Involvement of Mrgprd-expressing nociceptors-recruited spinal mechanisms in nerve injury-induced mechanical allodynia

Mechanical allodynia and hyperalgesia are intractable symptoms lacking effective clinical treatments in patients with neuropathic pain. However, whether and how mechanically responsive non-peptidergic nociceptors are involved remains elusive. Here, we showed that von Frey-evoked static allodynia and aversion, along with mechanical hyperalgesia after spared nerve injury (SNI) were reduced by ablation of Mrgprd(CreERT2)-marked neurons.
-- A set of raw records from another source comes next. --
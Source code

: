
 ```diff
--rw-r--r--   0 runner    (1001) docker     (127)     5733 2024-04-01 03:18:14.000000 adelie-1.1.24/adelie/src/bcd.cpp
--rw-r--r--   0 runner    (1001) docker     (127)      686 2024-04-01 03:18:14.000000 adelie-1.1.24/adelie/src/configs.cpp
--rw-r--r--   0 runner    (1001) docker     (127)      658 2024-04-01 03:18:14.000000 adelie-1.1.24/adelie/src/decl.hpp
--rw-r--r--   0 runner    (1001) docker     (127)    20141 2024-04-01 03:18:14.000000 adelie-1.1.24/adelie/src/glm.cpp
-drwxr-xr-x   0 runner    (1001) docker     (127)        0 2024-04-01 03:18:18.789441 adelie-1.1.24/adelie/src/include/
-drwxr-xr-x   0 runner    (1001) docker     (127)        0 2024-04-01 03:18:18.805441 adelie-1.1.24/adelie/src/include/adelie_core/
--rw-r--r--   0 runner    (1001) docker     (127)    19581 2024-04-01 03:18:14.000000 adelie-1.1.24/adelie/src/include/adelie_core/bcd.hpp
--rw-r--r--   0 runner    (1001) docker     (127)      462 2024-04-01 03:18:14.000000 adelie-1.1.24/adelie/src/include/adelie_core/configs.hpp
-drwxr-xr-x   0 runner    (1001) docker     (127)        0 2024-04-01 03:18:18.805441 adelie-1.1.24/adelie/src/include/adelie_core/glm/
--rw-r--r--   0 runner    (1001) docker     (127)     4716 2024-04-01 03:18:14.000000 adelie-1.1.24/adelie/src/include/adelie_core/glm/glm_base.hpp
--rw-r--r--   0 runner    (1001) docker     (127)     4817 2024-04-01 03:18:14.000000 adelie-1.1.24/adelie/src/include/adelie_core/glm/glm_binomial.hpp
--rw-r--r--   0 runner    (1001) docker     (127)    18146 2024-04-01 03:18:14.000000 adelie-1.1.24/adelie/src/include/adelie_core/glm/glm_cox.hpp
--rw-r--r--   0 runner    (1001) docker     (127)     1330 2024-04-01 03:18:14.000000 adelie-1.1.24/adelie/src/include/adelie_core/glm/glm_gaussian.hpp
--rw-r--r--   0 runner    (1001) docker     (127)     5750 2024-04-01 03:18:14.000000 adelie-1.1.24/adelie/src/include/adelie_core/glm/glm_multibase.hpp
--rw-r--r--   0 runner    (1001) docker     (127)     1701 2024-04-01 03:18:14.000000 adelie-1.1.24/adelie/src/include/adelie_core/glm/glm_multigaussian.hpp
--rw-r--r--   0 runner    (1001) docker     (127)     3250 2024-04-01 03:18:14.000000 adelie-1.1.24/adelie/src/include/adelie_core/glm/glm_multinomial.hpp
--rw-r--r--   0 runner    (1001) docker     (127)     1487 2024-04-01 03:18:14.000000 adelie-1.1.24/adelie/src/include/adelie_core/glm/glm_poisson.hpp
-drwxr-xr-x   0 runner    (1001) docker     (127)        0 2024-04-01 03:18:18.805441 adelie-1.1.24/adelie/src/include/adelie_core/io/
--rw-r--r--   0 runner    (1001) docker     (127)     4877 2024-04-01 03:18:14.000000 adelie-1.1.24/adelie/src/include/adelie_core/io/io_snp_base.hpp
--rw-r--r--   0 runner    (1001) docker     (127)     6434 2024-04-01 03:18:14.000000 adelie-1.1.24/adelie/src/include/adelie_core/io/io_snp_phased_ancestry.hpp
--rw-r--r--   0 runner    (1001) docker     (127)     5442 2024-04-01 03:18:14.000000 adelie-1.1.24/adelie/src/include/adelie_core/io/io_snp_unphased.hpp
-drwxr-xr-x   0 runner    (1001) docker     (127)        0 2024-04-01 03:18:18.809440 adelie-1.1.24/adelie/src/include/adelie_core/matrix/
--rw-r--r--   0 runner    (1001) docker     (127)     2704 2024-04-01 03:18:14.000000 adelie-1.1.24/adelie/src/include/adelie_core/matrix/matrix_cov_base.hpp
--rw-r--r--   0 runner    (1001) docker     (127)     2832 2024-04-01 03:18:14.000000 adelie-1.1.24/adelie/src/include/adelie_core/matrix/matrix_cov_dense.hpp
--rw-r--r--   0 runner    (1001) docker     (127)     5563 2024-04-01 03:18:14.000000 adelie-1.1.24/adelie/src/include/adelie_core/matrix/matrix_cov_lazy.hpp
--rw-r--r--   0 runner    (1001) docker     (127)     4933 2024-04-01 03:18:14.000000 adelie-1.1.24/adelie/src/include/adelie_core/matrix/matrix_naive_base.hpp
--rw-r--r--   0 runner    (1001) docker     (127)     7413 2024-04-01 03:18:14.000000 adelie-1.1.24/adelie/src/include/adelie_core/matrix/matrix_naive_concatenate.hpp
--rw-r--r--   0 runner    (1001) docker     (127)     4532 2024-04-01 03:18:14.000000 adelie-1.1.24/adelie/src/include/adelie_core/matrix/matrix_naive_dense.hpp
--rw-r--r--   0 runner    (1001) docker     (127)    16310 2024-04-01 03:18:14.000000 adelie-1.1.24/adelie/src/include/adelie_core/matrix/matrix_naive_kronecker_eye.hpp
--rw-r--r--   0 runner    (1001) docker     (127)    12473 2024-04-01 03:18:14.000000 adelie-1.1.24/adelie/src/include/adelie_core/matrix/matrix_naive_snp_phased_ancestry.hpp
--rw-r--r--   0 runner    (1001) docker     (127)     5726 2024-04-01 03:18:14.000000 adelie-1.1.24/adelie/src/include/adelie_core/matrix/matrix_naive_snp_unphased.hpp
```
Electrophysiological recordings revealed that SNI-opened Aβ-fiber inputs to laminae I-II(o) and (v)II(i), as well as C-fiber inputs to (v)II(i), were all attenuated in Mrgprd-ablated mice. In addition, priming chemogenetic or optogenetic activation of Mrgprd(+) neurons drove mechanical allodynia and aversion to low-threshold mechanical stimuli, along with mechanical hyperalgesia. Mechanistically, gated Aβ and C inputs to (v)II(i) were opened, potentially via central sensitization by dampening potassium currents. Altogether, we uncovered the involvement of Mrgprd(+) nociceptors in nerve injury-induced mechanical pain and dissected the underlying spinal mechanisms, thus providing insights into potential therapeutic targets for pain management.